PROBLEM DETAILS - All entries below must be output word for word, and the pictures left behind.
※ ※ ※
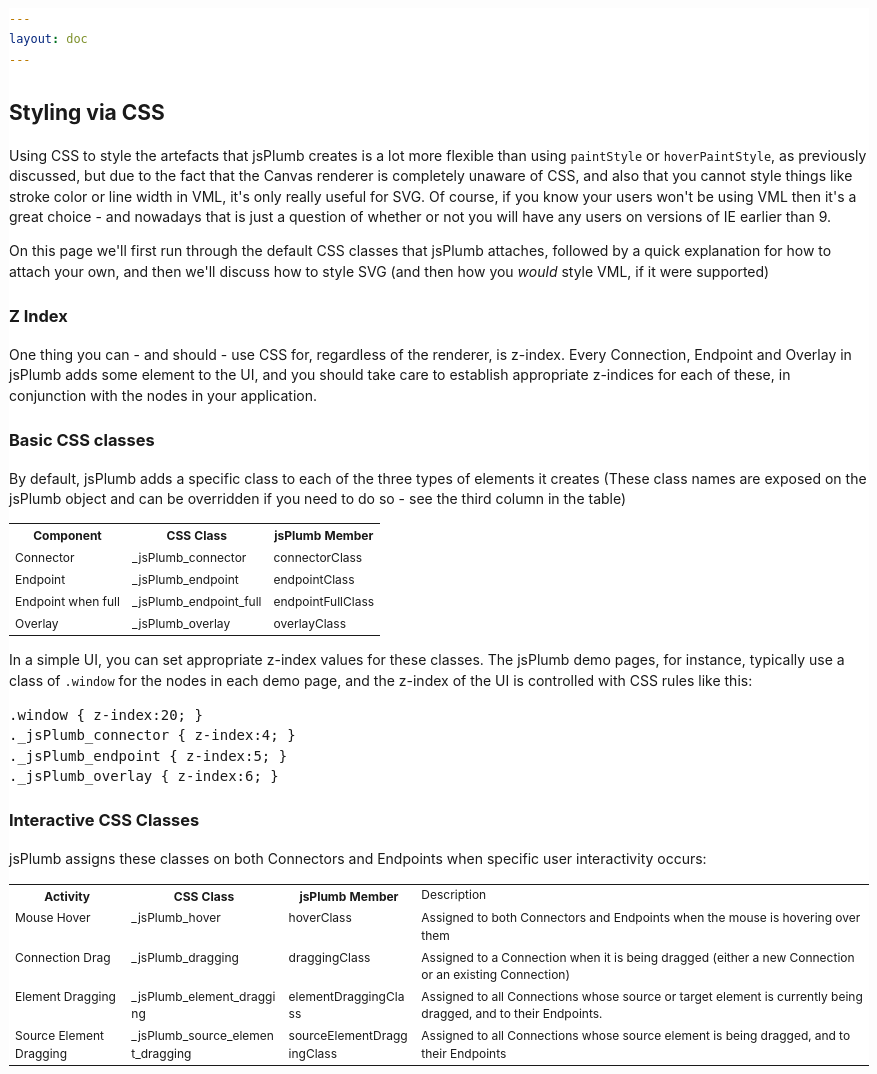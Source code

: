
 ```yaml
---
layout: doc
---
```


## Styling via CSS

Using CSS to style the artefacts that jsPlumb creates is a lot more flexible than using `paintStyle` or `hoverPaintStyle`, as previously discussed, but due to the fact that the Canvas renderer is completely unaware of CSS, and also that you cannot style things like stroke color or line width in VML, it's only really useful for SVG.  Of course, if you know your users won't be using VML then it's a great choice - and nowadays that is just a question of whether or not you will have any users on versions of IE earlier than 9.

On this page we'll first run through the default CSS classes that jsPlumb attaches, followed by a quick explanation for how to attach your own, and then we'll discuss how to style SVG (and then how you *would* style VML, if it were supported)

### Z Index

One thing you can - and should - use CSS for, regardless of the renderer, is z-index. Every Connection, Endpoint and Overlay in jsPlumb adds some element to the UI, and you should take care to establish appropriate z-indices for each of these, in conjunction with the nodes in your application. 

### Basic CSS classes

By default, jsPlumb adds a specific class to each of the three types of elements it creates (These class names are exposed on the jsPlumb object and can be overridden if you need to do so - see the third column in the table) 

<table width="90%" class="table" style="align:left;font-size:12px;">
<tr><th>Component</th><th>CSS Class</th><th>jsPlumb Member</th></tr>
<tr><td>Connector</td><td>_jsPlumb_connector</td><td>connectorClass</td></tr>
<tr><td>Endpoint</td><td>_jsPlumb_endpoint</td><td>endpointClass</td></tr>
<tr><td>Endpoint when full</td><td>_jsPlumb_endpoint_full</td><td>endpointFullClass</td></tr>
<tr><td>Overlay</td><td>_jsPlumb_overlay</td><td>overlayClass</td></tr>
</table>

In a simple UI, you can set appropriate z-index values for these classes. The jsPlumb demo pages, for instance, typically use a class of `.window` for the nodes in each demo page, and the z-index of the UI is controlled with CSS rules like this:

<pre>
.window { z-index:20; }
._jsPlumb_connector { z-index:4; }
._jsPlumb_endpoint { z-index:5; }
._jsPlumb_overlay { z-index:6; }
</pre>

### Interactive CSS Classes
jsPlumb assigns these classes on both Connectors and Endpoints when specific user interactivity occurs:
<table width="90%" class="table" style="align:left;font-size:12px;">
<tr><th>Activity</th><th>CSS Class</th><th>jsPlumb Member</th><td>Description</th></tr>
<tr><td>Mouse Hover</td><td>_jsPlumb_hover</td><td>hoverClass</td><td>Assigned to both Connectors and Endpoints when the mouse is hovering over them</td></tr>
<tr><td>Connection Drag</td><td>_jsPlumb_dragging</td><td>draggingClass</td><td>Assigned to a Connection when it is being dragged (either a new Connection or an existing Connection)</td></tr>
<tr><td>Element Dragging</td><td>_jsPlumb_element_dragging</td><td>elementDraggingClass</td><td>Assigned to all Connections whose source or target element is currently being dragged, and to their Endpoints.</td></tr>
<tr><td>Source Element Dragging</td><td>_jsPlumb_source_element_dragging</td><td>sourceElementDraggingClass</td><td>Assigned to all Connections whose source element is being dragged, and to their Endpoints</td></tr>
※ ※ ※
ANSWER TO THIS EXERCISE -
Source code

:
 ```yaml
---
layout: doc
---
```


## Styling via CSS

Using CSS to style the artefacts that jsPlumb creates is a lot more flexible than using `paintStyle` or `hoverPaintStyle`, as previously discussed, but due to the fact that the Canvas renderer is completely unaware of CSS, and also that you cannot style things like stroke color or line width in VML, it's only really useful for SVG.  Of course, if you know your users won't be using VML then it's a great choice - and nowadays that is just a question of whether or not you will have any users on versions of IE earlier than 9.

On this page we'll first run through the default CSS classes that jsPlumb attaches, followed by a quick explanation for how to attach your own, and then we'll discuss how to style SVG (and then how you *would* style VML, if it were supported)

### Z Index

One thing you can - and should - use CSS for, regardless of the renderer, is z-index. Every Connection, Endpoint and Overlay in jsPlumb adds some element to the UI, and you should take care to establish appropriate z-indices for each of these, in conjunction with the nodes in your application. 

### Basic CSS classes

By default, jsPlumb adds a specific class to each of the three types of elements it creates (These class names are exposed on the jsPlumb object and can be overridden if you need to do so - see the third column in the table) 

<table width="90%" class="table" style="align:left;font-size:12px;">
<tr><th>Component</th><th>CSS Class</th><th>jsPlumb Member</th></tr>
<tr><td>Connector</td><td>_jsPlumb_connector</td><td>connectorClass</td></tr>
<tr><td>Endpoint</td><td>_jsPlumb_endpoint</td><td>endpointClass</td></tr>
<tr><td>Endpoint when full</td><td>_jsPlumb_endpoint_full</td><td>endpointFullClass</td></tr>
<tr><td>Overlay</td><td>_jsPlumb_overlay</td><td>overlayClass</td></tr>
</table>

In a simple UI, you can set appropriate z-index values for these classes. The jsPlumb demo pages, for instance, typically use a class of `.window` for the nodes in each demo page, and the z-index of the UI is controlled with CSS rules like this:

<pre>
.window { z-index:20; }
._jsPlumb_connector { z-index:4; }
._jsPlumb_endpoint { z-index:5; }
._jsPlumb_overlay { z-index:6; }
</pre>

### Interactive CSS Classes
jsPlumb assigns these classes on both Connectors and Endpoints when specific user interactivity occurs:
<table width="90%" class="table" style="align:left;font-size:12px;">
<tr><th>Activity</th><th>CSS Class</th><th>jsPlumb Member</th><td>Description</th></tr>
<tr><td>Mouse Hover</td><td>_jsPlumb_hover</td><td>hoverClass</td><td>Assigned to both Connectors and Endpoints when the mouse is hovering over them</td></tr>
<tr><td>Connection Drag</td><td>_jsPlumb_dragging</td><td>draggingClass</td><td>Assigned to a Connection when it is being dragged (either a new Connection or an existing Connection)</td></tr>
<tr><td>Element Dragging</td><td>_jsPlumb_element_dragging</td><td>elementDraggingClass</td><td>Assigned to all Connections whose source or target element is currently being dragged, and to their Endpoints.</td></tr>
<tr><td>Source Element Dragging</td><td>_jsPlumb_source_element_dragging</td><td>sourceElementDraggingClass</td><td>Assigned to all Connections whose source element is being dragged, and to their Endpoints</td></tr>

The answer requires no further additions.